▸ Exercise goal
Whenever a line of the data below holds the string "page", copy that line.

▸ Record set
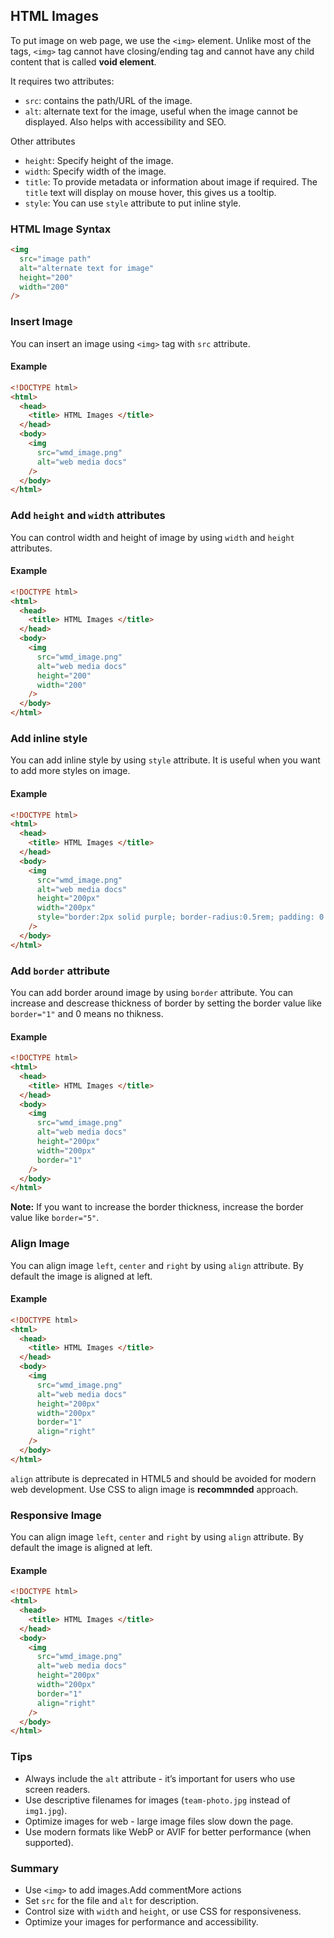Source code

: ## HTML Images

To put image on web page, we use the `<img>` element. Unlike most of the tags, `<img>` tag cannot have closing/ending tag and cannot have any child content that is called **void element**.

It requires two attributes:  
- `src`: contains the path/URL of the image.  
- `alt`: alternate text for the image, useful when the image cannot be displayed. Also helps with accessibility and SEO.

Other attributes  
- `height`: Specify height of the image.
- `width`: Specify width of the image.
- `title`: To provide metadata or information about image if required. The `title` text will display on mouse hover, this gives us a tooltip.
- `style`: You can use `style` attribute to put inline style. 

### HTML Image Syntax

```html
<img 
  src="image path" 
  alt="alternate text for image" 
  height="200" 
  width="200" 
/>
```

### Insert Image

You can insert an image using `<img>` tag with `src` attribute.

#### Example

```html
<!DOCTYPE html>
<html>
  <head>
    <title> HTML Images </title>
  </head>
  <body>
    <img 
      src="wmd_image.png" 
      alt="web media docs" 
    />
  </body>
</html> 
```

### Add `height` and `width` attributes

You can control width and height of image by using `width` and `height` attributes.

#### Example

```html
<!DOCTYPE html>
<html>
  <head>
    <title> HTML Images </title>
  </head>
  <body>
    <img 
      src="wmd_image.png" 
      alt="web media docs" 
      height="200" 
      width="200" 
    />
  </body>
</html> 
```

### Add inline style

You can add inline style by using `style` attribute. It is useful when you want to add more styles on image.

#### Example

```html
<!DOCTYPE html>
<html>
  <head>
    <title> HTML Images </title>
  </head>
  <body>
    <img 
      src="wmd_image.png" 
      alt="web media docs" 
      height="200px" 
      width="200px" 
      style="border:2px solid purple; border-radius:0.5rem; padding: 0.25rem" 
    />
  </body>
</html> 
```

### Add `border` attribute

You can add border around image by using `border` attribute. You can increase and descrease thickness of border by setting the border value like `border="1"` and 0 means no thikness.

#### Example

```html
<!DOCTYPE html>
<html>
  <head>
    <title> HTML Images </title>
  </head>
  <body>
    <img 
      src="wmd_image.png" 
      alt="web media docs" 
      height="200px" 
      width="200px" 
      border="1"
    />
  </body>
</html> 
```

**Note:** If you want to increase the border thickness, increase the border value like `border="5"`.


### Align Image

You can align image `left`, `center` and `right` by using `align` attribute. By default the image is aligned at left.

#### Example

```html
<!DOCTYPE html>
<html>
  <head>
    <title> HTML Images </title>
  </head>
  <body>
    <img 
      src="wmd_image.png" 
      alt="web media docs" 
      height="200px" 
      width="200px" 
      border="1"
      align="right"
    />
  </body>
</html> 
```

`align` attribute is deprecated in HTML5 and should be avoided for modern web development. Use CSS to align image is **recommnded** approach.

### Responsive Image

You can align image `left`, `center` and `right` by using `align` attribute. By default the image is aligned at left.

#### Example

```html
<!DOCTYPE html>
<html>
  <head>
    <title> HTML Images </title>
  </head>
  <body>
    <img 
      src="wmd_image.png" 
      alt="web media docs" 
      height="200px" 
      width="200px" 
      border="1"
      align="right"
    />
  </body>
</html> 
```

### Tips

- Always include the `alt` attribute - it’s important for users who use screen readers.
- Use descriptive filenames for images (`team-photo.jpg` instead of `img1.jpg`).
- Optimize images for web - large image files slow down the page.
- Use modern formats like WebP or AVIF for better performance (when supported).



### Summary

- Use `<img>` to add images.Add commentMore actions
- Set `src` for the file and `alt` for description.
- Control size with `width` and `height`, or use CSS for responsiveness.
- Optimize your images for performance and accessibility.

▸ Exercise solution
To put image on web page, we use the `<img>` element. Unlike most of the tags, `<img>` tag cannot have closing/ending tag and cannot have any child content that is called **void element**.
- Optimize images for web - large image files slow down the page.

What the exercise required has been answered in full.